(This question might seem like it is better suited for the Philosophy SE. I am hoping that statisticians can clarify my misconceptions about Box's and Shmueli's statements, hence I am posting it here).
George Box (of ARIMA fame) said:
"All models are wrong, but some are useful."
Galit Shmueli in her famous paper "To Explain or to Predict", argues (and cites others who agree with her) that:
Explaining and predicting are not the same, and that some models do a good job of explaining, even though they do a poor job at predicting.
I feel that these two principles are somehow contradictory.
If a model doesn't predict well, is it useful?
More importantly, if a model explains well (but doesn't necessarily predict well), then it has to be true (i.e not wrong) in some way or another.
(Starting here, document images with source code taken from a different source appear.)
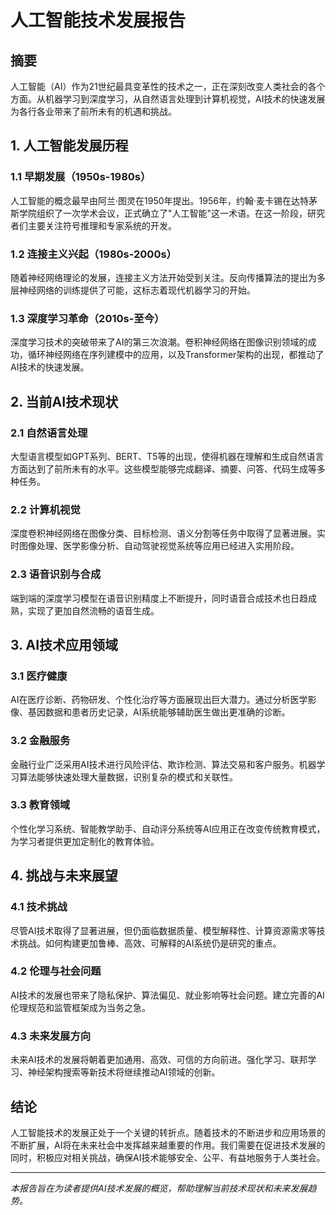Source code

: # 人工智能技术发展报告

## 摘要

人工智能（AI）作为21世纪最具变革性的技术之一，正在深刻改变人类社会的各个方面。从机器学习到深度学习，从自然语言处理到计算机视觉，AI技术的快速发展为各行各业带来了前所未有的机遇和挑战。

## 1. 人工智能发展历程

### 1.1 早期发展（1950s-1980s）
人工智能的概念最早由阿兰·图灵在1950年提出。1956年，约翰·麦卡锡在达特茅斯学院组织了一次学术会议，正式确立了"人工智能"这一术语。在这一阶段，研究者们主要关注符号推理和专家系统的开发。

### 1.2 连接主义兴起（1980s-2000s）
随着神经网络理论的发展，连接主义方法开始受到关注。反向传播算法的提出为多层神经网络的训练提供了可能，这标志着现代机器学习的开始。

### 1.3 深度学习革命（2010s-至今）
深度学习技术的突破带来了AI的第三次浪潮。卷积神经网络在图像识别领域的成功，循环神经网络在序列建模中的应用，以及Transformer架构的出现，都推动了AI技术的快速发展。

## 2. 当前AI技术现状

### 2.1 自然语言处理
大型语言模型如GPT系列、BERT、T5等的出现，使得机器在理解和生成自然语言方面达到了前所未有的水平。这些模型能够完成翻译、摘要、问答、代码生成等多种任务。

### 2.2 计算机视觉
深度卷积神经网络在图像分类、目标检测、语义分割等任务中取得了显著进展。实时图像处理、医学影像分析、自动驾驶视觉系统等应用已经进入实用阶段。

### 2.3 语音识别与合成
端到端的深度学习模型在语音识别精度上不断提升，同时语音合成技术也日趋成熟，实现了更加自然流畅的语音生成。

## 3. AI技术应用领域

### 3.1 医疗健康
AI在医疗诊断、药物研发、个性化治疗等方面展现出巨大潜力。通过分析医学影像、基因数据和患者历史记录，AI系统能够辅助医生做出更准确的诊断。

### 3.2 金融服务
金融行业广泛采用AI技术进行风险评估、欺诈检测、算法交易和客户服务。机器学习算法能够快速处理大量数据，识别复杂的模式和关联性。

### 3.3 教育领域
个性化学习系统、智能教学助手、自动评分系统等AI应用正在改变传统教育模式，为学习者提供更加定制化的教育体验。

## 4. 挑战与未来展望

### 4.1 技术挑战
尽管AI技术取得了显著进展，但仍面临数据质量、模型解释性、计算资源需求等技术挑战。如何构建更加鲁棒、高效、可解释的AI系统仍是研究的重点。

### 4.2 伦理与社会问题
AI技术的发展也带来了隐私保护、算法偏见、就业影响等社会问题。建立完善的AI伦理规范和监管框架成为当务之急。

### 4.3 未来发展方向
未来AI技术的发展将朝着更加通用、高效、可信的方向前进。强化学习、联邦学习、神经架构搜索等新技术将继续推动AI领域的创新。

## 结论

人工智能技术的发展正处于一个关键的转折点。随着技术的不断进步和应用场景的不断扩展，AI将在未来社会中发挥越来越重要的作用。我们需要在促进技术发展的同时，积极应对相关挑战，确保AI技术能够安全、公平、有益地服务于人类社会。

---

*本报告旨在为读者提供AI技术发展的概览，帮助理解当前技术现状和未来发展趋势。*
So how does that mesh with Box's "all models are wrong"?
Finally, if a model explains well, but doesn't predict well, how is it even scientific? Most scientific demarcation criteria (verificationism, falsificstionism, etc...) imply that a scientific statement has to have predictive power, or colloquially: A theory or model is correct only if it can be empirically tested (or falsified), which means that it has to predict future outcomes.
My questions:
- Are Box's statement and Shmueli's ideas indeed contradictory, or am I missing something, e.g can a model not have predictive power yet still be useful?
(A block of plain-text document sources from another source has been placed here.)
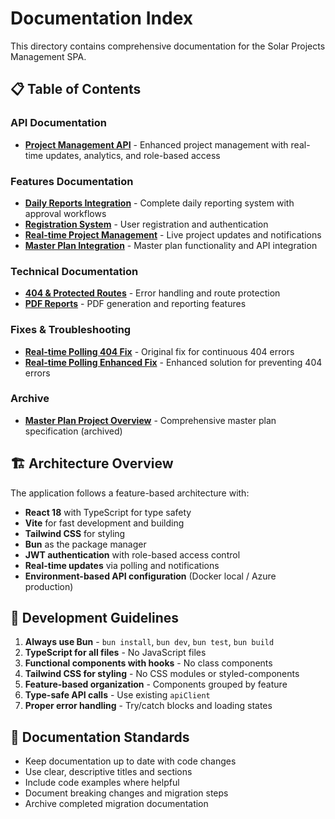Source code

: # Documentation Index

This directory contains comprehensive documentation for the Solar Projects Management SPA.

## 📋 Table of Contents

### API Documentation
- **[Project Management API](api/PROJECT_MANAGEMENT_API.md)** - Enhanced project management with real-time updates, analytics, and role-based access

### Features Documentation
- **[Daily Reports Integration](features/DAILY_REPORTS_INTEGRATION_COMPLETE.md)** - Complete daily reporting system with approval workflows
- **[Registration System](features/REGISTRATION.md)** - User registration and authentication
- **[Real-time Project Management](features/REALTIME_PROJECT_MANAGEMENT.md)** - Live project updates and notifications
- **[Master Plan Integration](features/MASTER_PLAN_INTEGRATION_SUMMARY.md)** - Master plan functionality and API integration

### Technical Documentation
- **[404 & Protected Routes](404_AND_PROTECTED_ROUTES.md)** - Error handling and route protection
- **[PDF Reports](PDF_REPORTS.md)** - PDF generation and reporting features

### Fixes & Troubleshooting
- **[Real-time Polling 404 Fix](fixes/REALTIME_POLLING_404_FIX.md)** - Original fix for continuous 404 errors
- **[Real-time Polling Enhanced Fix](fixes/REALTIME_POLLING_ENHANCED_FIX.md)** - Enhanced solution for preventing 404 errors

### Archive
- **[Master Plan Project Overview](archive/MASTER_PLAN_OF_PROJECT.md)** - Comprehensive master plan specification (archived)

## 🏗️ Architecture Overview

The application follows a feature-based architecture with:

- **React 18** with TypeScript for type safety
- **Vite** for fast development and building
- **Tailwind CSS** for styling
- **Bun** as the package manager
- **JWT authentication** with role-based access control
- **Real-time updates** via polling and notifications
- **Environment-based API configuration** (Docker local / Azure production)

## 🔧 Development Guidelines

1. **Always use Bun** - `bun install`, `bun dev`, `bun test`, `bun build`
2. **TypeScript for all files** - No JavaScript files
3. **Functional components with hooks** - No class components
4. **Tailwind CSS for styling** - No CSS modules or styled-components
5. **Feature-based organization** - Components grouped by feature
6. **Type-safe API calls** - Use existing `apiClient`
7. **Proper error handling** - Try/catch blocks and loading states

## 📝 Documentation Standards

- Keep documentation up to date with code changes
- Use clear, descriptive titles and sections
- Include code examples where helpful
- Document breaking changes and migration steps
- Archive completed migration documentation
- If the statements of Box and Shmueli are not contradictory, then what does it mean for a model to be wrong and not predict well, yet still have explanatory power? Put it differently: If one takes away both correctness and predictive ability, what is left of a model?
What empirical validations are possible when a model has explanatory power, but not predictive power? Shmueli mentions things like: use the AIC for explanation and the BIC for prediction, etc,...but I don't see how that solves the problem. With predictive models, you can use the AIC, or the BIC, or the $R^2$, or $L1$ regularization, etc...but ultimately out of sample testing and performance in production is what determines the quality of the model. But for models that explain well, I don't see how any loss function can ever truly evaluate a model. In philosophy of science, there is the concept of underdetermination which seems pertinent here: For any given data set, one can always judiciously choose some distribution (or mixture of distributions) and loss function $L$ in such a way that they fit the data (and therefore can be claimed to explain it). Moreover, the threshold that $L$ should be under for someone to claim that the model adequately explains the data is arbitrary (kind of like p-values, why is it $p < 0.05$ and not $p < 0.1$ or $p < 0.01$?).
- Based on the above, how can one objectively validate a model that explains well, but doesn't predict well, since out of sample testing is not possible?